**Exercise data**
__________

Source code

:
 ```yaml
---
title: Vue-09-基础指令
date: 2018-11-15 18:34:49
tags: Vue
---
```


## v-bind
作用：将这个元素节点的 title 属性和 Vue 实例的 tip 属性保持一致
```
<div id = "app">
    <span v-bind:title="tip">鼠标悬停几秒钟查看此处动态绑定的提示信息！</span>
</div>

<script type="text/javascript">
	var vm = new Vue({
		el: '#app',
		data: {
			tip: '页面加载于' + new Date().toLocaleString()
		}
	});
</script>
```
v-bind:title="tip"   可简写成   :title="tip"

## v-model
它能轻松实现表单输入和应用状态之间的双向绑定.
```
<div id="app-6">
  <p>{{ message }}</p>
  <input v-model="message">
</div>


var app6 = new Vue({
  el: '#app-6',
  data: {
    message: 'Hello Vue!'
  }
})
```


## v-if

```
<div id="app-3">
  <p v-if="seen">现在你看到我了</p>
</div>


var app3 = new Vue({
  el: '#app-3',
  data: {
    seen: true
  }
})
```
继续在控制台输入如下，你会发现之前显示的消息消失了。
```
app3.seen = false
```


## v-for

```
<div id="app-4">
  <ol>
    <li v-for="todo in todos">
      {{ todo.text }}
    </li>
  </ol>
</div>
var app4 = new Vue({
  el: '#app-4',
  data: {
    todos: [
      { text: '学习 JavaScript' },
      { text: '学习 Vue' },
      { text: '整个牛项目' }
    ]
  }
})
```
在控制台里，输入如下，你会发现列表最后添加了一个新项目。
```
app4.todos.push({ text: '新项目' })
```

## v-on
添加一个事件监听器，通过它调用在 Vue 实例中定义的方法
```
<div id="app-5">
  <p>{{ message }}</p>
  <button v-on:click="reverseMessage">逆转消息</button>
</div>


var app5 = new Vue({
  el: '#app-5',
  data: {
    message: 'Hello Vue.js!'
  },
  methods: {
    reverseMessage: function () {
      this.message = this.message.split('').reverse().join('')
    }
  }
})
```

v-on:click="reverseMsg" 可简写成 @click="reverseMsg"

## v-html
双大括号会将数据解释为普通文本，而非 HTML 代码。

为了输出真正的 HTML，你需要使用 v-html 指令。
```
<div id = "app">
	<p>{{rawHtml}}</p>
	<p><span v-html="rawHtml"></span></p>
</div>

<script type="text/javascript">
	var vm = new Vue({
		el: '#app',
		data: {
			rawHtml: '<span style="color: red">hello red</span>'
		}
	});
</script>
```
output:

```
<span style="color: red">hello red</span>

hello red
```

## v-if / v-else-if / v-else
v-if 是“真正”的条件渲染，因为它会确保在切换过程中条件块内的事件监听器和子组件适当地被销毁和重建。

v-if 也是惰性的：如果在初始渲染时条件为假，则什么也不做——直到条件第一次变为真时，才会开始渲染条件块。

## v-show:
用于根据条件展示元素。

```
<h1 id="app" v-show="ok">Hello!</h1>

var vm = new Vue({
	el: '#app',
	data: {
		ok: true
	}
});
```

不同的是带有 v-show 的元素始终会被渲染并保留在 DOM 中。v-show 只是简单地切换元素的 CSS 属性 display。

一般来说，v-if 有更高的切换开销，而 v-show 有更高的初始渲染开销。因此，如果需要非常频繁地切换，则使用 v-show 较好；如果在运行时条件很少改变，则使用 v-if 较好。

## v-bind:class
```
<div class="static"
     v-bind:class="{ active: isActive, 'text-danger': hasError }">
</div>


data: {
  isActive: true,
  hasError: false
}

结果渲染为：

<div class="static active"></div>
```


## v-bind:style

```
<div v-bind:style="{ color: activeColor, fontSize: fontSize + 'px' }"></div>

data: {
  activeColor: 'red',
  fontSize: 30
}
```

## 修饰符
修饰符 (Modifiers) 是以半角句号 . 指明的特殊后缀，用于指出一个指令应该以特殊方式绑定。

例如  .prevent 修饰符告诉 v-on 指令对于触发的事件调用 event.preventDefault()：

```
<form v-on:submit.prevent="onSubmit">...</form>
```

__________

**Exercise**
Give the number of lines above that include "todos". Write nothing else.

**Worked solution**
3